### [WORK TO BE COMPLETED]
Extract all lines in the data that contain the word "KeyStrokeListener".

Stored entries
★ ★ ★ ★

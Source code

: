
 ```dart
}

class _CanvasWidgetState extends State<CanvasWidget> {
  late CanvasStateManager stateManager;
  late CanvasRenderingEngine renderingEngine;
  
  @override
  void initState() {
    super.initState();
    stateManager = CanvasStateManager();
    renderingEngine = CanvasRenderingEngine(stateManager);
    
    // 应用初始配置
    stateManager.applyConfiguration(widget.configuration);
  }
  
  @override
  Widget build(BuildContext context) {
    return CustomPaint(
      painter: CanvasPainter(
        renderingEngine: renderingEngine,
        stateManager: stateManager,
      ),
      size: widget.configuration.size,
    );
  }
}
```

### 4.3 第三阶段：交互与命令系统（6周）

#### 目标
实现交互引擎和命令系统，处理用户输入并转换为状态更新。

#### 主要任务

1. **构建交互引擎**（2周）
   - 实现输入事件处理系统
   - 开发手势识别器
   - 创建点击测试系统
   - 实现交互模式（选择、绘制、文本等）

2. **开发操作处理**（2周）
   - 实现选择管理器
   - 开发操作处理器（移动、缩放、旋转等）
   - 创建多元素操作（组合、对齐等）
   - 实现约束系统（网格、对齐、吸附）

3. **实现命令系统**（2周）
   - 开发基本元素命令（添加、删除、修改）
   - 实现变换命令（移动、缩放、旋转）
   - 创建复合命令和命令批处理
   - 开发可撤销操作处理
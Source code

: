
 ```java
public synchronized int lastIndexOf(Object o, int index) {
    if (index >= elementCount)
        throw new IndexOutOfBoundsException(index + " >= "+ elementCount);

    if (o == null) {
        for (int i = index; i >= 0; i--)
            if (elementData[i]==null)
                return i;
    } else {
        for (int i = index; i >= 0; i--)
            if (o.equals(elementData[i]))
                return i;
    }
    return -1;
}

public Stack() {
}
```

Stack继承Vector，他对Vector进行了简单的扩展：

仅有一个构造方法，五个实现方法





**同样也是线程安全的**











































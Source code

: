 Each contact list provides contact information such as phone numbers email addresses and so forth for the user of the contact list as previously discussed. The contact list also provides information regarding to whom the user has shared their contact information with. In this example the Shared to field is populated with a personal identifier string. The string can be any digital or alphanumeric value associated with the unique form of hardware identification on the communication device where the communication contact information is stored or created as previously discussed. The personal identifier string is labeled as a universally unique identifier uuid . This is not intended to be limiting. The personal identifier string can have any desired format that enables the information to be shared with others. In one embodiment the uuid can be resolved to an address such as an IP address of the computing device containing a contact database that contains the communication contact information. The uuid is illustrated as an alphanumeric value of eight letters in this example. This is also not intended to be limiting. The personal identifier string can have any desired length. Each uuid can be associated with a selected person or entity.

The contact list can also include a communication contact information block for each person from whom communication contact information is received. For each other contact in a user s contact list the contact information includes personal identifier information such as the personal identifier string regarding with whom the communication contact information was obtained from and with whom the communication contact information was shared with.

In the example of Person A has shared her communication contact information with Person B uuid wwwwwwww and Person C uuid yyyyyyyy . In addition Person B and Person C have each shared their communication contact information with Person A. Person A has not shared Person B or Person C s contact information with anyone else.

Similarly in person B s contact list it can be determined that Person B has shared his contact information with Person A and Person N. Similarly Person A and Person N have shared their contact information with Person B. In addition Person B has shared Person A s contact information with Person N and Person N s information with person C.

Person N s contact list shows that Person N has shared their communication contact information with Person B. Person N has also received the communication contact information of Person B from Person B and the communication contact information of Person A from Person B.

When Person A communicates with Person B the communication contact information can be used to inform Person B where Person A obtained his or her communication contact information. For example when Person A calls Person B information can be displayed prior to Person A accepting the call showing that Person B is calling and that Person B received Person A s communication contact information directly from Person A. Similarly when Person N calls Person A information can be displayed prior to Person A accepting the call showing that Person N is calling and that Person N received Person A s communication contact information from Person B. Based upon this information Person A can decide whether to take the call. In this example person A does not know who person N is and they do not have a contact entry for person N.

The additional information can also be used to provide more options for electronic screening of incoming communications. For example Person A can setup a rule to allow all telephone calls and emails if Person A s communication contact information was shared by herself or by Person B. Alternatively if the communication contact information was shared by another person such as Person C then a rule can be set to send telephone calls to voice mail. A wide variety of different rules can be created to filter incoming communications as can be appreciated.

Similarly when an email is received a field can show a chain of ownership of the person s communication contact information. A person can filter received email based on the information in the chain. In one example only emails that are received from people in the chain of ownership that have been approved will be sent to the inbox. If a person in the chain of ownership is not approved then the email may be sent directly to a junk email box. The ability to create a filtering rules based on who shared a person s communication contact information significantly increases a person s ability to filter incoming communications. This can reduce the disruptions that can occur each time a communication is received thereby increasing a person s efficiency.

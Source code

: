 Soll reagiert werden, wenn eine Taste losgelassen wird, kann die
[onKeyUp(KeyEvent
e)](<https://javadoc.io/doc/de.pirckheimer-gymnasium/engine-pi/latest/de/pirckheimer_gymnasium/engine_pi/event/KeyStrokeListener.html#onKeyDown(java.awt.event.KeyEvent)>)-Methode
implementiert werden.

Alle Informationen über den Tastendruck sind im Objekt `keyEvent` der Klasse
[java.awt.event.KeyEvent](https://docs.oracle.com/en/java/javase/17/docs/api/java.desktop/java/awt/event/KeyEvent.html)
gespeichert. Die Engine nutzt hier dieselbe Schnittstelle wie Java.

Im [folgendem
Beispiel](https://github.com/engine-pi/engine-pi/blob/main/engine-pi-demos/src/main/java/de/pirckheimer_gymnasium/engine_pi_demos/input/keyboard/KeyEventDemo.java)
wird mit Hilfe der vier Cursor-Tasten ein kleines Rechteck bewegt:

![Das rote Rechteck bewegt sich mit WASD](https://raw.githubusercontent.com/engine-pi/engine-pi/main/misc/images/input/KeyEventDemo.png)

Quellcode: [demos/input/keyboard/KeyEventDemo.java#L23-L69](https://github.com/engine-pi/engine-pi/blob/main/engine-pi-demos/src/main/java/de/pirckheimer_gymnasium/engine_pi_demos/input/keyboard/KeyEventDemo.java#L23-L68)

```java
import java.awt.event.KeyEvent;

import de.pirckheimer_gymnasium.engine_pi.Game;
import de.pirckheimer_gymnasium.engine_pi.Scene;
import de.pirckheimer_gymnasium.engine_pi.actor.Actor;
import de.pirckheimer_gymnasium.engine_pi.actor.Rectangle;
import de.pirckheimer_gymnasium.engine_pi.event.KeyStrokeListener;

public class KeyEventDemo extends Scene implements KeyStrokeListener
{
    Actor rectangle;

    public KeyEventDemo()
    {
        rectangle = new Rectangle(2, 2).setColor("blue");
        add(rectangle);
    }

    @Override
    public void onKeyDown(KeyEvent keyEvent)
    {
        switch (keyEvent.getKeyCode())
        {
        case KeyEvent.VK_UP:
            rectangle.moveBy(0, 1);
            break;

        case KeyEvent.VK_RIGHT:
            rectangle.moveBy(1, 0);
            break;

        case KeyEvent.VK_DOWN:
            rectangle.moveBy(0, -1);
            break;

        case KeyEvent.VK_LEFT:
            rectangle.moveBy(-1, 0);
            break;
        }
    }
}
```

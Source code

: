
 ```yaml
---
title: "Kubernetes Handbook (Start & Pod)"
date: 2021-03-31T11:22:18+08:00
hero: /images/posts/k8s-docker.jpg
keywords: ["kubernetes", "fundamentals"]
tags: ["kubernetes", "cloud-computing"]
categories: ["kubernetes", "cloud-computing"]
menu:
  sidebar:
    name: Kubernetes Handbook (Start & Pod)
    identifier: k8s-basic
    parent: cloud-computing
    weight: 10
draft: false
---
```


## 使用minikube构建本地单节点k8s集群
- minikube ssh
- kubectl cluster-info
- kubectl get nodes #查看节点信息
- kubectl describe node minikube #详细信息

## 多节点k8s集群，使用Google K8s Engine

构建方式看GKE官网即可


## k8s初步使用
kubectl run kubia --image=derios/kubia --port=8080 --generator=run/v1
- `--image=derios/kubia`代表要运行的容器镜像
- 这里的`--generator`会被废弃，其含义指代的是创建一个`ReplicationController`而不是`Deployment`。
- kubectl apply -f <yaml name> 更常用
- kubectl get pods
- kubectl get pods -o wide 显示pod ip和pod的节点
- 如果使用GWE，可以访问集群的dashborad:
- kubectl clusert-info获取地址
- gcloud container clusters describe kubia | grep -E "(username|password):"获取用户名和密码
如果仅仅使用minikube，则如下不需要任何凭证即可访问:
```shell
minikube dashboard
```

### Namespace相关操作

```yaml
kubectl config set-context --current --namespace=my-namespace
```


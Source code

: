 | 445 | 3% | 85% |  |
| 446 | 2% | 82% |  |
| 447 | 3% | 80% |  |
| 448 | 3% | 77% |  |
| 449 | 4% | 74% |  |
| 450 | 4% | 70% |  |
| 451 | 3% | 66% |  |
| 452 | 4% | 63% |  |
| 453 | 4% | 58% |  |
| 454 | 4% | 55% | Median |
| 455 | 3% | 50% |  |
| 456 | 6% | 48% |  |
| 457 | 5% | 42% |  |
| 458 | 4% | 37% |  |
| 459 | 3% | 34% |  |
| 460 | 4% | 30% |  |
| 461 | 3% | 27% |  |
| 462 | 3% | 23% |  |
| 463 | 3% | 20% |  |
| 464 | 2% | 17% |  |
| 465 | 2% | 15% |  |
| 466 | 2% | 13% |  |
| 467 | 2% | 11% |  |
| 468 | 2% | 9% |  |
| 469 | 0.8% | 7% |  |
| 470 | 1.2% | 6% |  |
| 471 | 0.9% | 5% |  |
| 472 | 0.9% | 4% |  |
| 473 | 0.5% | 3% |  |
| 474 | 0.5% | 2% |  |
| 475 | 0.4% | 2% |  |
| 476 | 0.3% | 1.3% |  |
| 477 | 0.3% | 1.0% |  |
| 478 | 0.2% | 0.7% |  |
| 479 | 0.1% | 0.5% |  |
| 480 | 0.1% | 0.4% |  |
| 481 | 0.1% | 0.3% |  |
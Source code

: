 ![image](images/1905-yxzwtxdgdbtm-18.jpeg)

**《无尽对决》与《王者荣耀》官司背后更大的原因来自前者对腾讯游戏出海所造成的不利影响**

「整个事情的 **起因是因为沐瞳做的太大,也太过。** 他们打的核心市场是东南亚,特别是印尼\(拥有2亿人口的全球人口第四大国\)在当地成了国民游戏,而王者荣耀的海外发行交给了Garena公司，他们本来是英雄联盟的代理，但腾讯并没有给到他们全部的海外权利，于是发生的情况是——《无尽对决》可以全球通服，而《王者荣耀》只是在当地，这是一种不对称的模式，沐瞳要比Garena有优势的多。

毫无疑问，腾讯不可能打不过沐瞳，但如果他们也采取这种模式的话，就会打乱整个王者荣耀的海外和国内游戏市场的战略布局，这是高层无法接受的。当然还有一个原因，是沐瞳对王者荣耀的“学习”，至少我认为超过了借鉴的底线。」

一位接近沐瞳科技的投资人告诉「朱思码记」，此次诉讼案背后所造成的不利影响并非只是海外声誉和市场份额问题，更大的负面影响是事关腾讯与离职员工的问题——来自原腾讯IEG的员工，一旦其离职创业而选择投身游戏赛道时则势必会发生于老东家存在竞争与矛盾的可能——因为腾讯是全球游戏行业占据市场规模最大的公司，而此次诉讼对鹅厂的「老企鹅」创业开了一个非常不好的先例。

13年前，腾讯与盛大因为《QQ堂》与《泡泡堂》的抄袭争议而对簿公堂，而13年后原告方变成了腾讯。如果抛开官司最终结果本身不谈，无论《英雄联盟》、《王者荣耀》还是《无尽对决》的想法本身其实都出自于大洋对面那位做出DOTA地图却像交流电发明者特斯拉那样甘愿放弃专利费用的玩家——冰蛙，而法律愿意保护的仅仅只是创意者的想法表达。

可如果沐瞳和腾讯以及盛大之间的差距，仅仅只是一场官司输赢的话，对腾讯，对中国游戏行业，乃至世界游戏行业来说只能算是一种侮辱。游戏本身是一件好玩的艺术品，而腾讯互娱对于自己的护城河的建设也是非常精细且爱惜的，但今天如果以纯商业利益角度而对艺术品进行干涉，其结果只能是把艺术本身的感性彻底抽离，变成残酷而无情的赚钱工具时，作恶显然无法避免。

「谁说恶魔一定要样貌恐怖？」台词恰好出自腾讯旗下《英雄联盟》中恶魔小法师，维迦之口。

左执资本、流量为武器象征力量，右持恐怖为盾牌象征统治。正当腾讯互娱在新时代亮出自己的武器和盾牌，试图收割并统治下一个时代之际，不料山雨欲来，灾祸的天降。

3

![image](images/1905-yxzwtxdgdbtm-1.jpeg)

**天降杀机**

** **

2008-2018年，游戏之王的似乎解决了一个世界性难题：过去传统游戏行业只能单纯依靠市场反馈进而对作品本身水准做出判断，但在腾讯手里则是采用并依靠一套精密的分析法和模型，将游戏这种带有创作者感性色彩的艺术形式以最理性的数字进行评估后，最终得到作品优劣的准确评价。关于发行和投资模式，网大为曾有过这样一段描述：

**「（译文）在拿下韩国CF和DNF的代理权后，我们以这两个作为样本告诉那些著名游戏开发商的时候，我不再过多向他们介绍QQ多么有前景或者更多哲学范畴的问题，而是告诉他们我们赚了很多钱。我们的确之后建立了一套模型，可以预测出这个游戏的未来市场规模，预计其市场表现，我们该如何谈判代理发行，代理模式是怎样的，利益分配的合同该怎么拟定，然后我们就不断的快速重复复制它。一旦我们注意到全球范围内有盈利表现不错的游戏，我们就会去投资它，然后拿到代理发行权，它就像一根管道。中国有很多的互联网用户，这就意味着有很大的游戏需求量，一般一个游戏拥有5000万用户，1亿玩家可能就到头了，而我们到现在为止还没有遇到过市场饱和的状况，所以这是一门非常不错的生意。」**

★ ★ ★ ★

### [RESPONSE TO THE TASK]
e)](<https://javadoc.io/doc/de.pirckheimer-gymnasium/engine-pi/latest/de/pirckheimer_gymnasium/engine_pi/event/KeyStrokeListener.html#onKeyDown(java.awt.event.KeyEvent)>)-Methode
import de.pirckheimer_gymnasium.engine_pi.event.KeyStrokeListener;
public class KeyEventDemo extends Scene implements KeyStrokeListener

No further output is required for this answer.